Application Method: Rolling basis through online interest form; grants awarded upon board approval following rigorous vetting process

Priority Areas

  • Unrestricted and flexible funding to maximize nonprofit impact
  • Organizations led by people of color (explicitly prioritizing Black, Latinx, AAPI, and Indigenous-led organizations historically underinvested in by philanthropy)
  • Organizations with proven track records and data systems to collect, analyze, and utilize performance metrics
  • Organizations serving Bay Area counties: Alameda, Contra Costa, Marin, San Francisco, San Mateo, Santa Clara
  • Both well-established and early-stage organizations (minimum: completed pilot program)
  • Policy and systems change efforts alongside direct service delivery

What They Don't Fund

  • Organizations outside the six-county Bay Area focus
  • Programs without completed pilot versions
  • Organizations unable to demonstrate metrics and data collection capabilities
  • Programs outside the four impact areas (Housing, Early Childhood, Education, Employment)

Governance and Leadership

Current Leadership:

  • Sam Cobbs, CEO (since January 2020): Brings over 25 years of nonprofit experience focused on fighting poverty and serving vulnerable populations. Cobbs has stated, "Our goal is to make a measurable difference—to use our experience to work with intention and urgency to defeat poverty," and "The systems that are perpetuating poverty are not broken, they were built this way. On purpose."
  • Daniel Lurie, Board Chair and Founder: Founded Tipping Point in 2005, stepped down as CEO in 2020. Lurie explained his founding vision: "I saw a need in the Bay Area for an organization to get people engaged and involved in giving back. Tipping Point Community was built to fill that need." He chose the name because "I liked Malcolm Gladwell's notion that a few passionate people with a good idea can spark change, big change."
  • Brandi Hudson, Leadership Council Chair

Board Composition: Board of Directors includes local philanthropists such as former San Francisco 49ers player Ronnie Lott and Katherine August deWilde. The Board covers all fundraising and operational costs, ensuring every dollar donated supports poverty-fighting solutions in the Bay Area.

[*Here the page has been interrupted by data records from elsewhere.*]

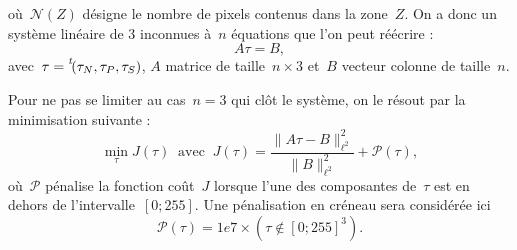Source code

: \documentclass[main.tex]{subfiles}
\begin{document}
où~$\mathcal{N}(Z)$ désigne le nombre de pixels contenus dans la zone~$Z$. On a donc un système linéaire de 3 inconnues à~$n$ équations que l'on peut réécrire :
\begin{equation} \label{eq:Atau_egal_B}
A\tau=B,
\end{equation}
avec~$\tau= \prescript{\mathit{t\!}}{}{(}\tau_N,\tau_P,\tau_S)$, $A$ matrice de taille~$n\times 3$ et~$B$ vecteur colonne de taille~$n$.

Pour ne pas se limiter au cas~$n=3$ qui clôt le système, on le résout par la minimisation suivante :
\begin{equation}\label{eq:min_optim_grey}
\min_{\tau} J(\tau) \ \textrm{ avec } \ J(\tau)= \dfrac{\| A\tau - B \|^2_{\ell^2}}{\|B\|^2_{\ell^2}} + \mathcal{P}(\tau),
\end{equation}
où~$\mathcal{P}$ pénalise la fonction coût~$J$ lorsque l'une des composantes de~$\tau$ est en dehors de l'intervalle~$[0;255]$. 
Une pénalisation en créneau sera considérée ici
\begin{equation}
\label{eq:penalisation_creneau}
\mathcal{P}(\tau) = 1e7 \times ( \tau \notin  [0;255]^3 ).
\end{equation}
\end{document}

Key Leadership Philosophy: CEO Sam Cobbs emphasizes accountability and systemic change: "We can no longer point our finger at broken, blameless systems. The system is made up of people, including each of us, who make decisions every day." Under his leadership, Tipping Point has been "deliberate in our funding, support, and measurement. Our work is purposeful."

Application Process & Timeline

How to Apply

Tipping Point does not have a traditional open grant application process. Instead, they use a selective invitation-based approach:

  1. Initial Contact: Organizations complete an online interest form available at https://tippingpoint.org/strategy/bay-area-grant-seekers/
  2. Staff Review: A team member will contact organizations that align with funding priorities if they are actively searching for new portfolio grantees or projects
  3. Due Diligence Process: If interested, staff arranges an informational site visit and conducts rigorous due diligence examining program models, leadership teams, financials, and metrics
  4. Board Recommendation: Staff makes funding recommendations to the Board of Directors for final approval

Important Note: Tipping Point accepts unsolicited letters of inquiry through their interest form, but funding is highly selective and based on active search for organizations meeting specific criteria.

Decision Timeline

Tipping Point does not publish specific decision timelines. The process includes:

  • Initial interest form submission
  • Staff review and outreach (timing varies based on active search priorities)
  • Site visit and due diligence period (if selected for further consideration)
  • Board approval and grant award

Organizations should expect a thorough, multi-month vetting process rather than a quick turnaround.

Success Rates

2023 Statistics: 85 grants awarded totaling $24,489,583

While Tipping Point does not publish application success rates, the organization maintains a selective portfolio approach. With approximately 48 core portfolio grantees plus project-based investments, competition for new portfolio spots is significant. The rigorous vetting process suggests a highly competitive selection environment.

Reapplication Policy

Not publicly disclosed. Given Tipping Point's portfolio model emphasizing long-term partnerships and multi-year support, unsuccessful applicants may be considered in future funding cycles as the organization's strategic priorities evolve.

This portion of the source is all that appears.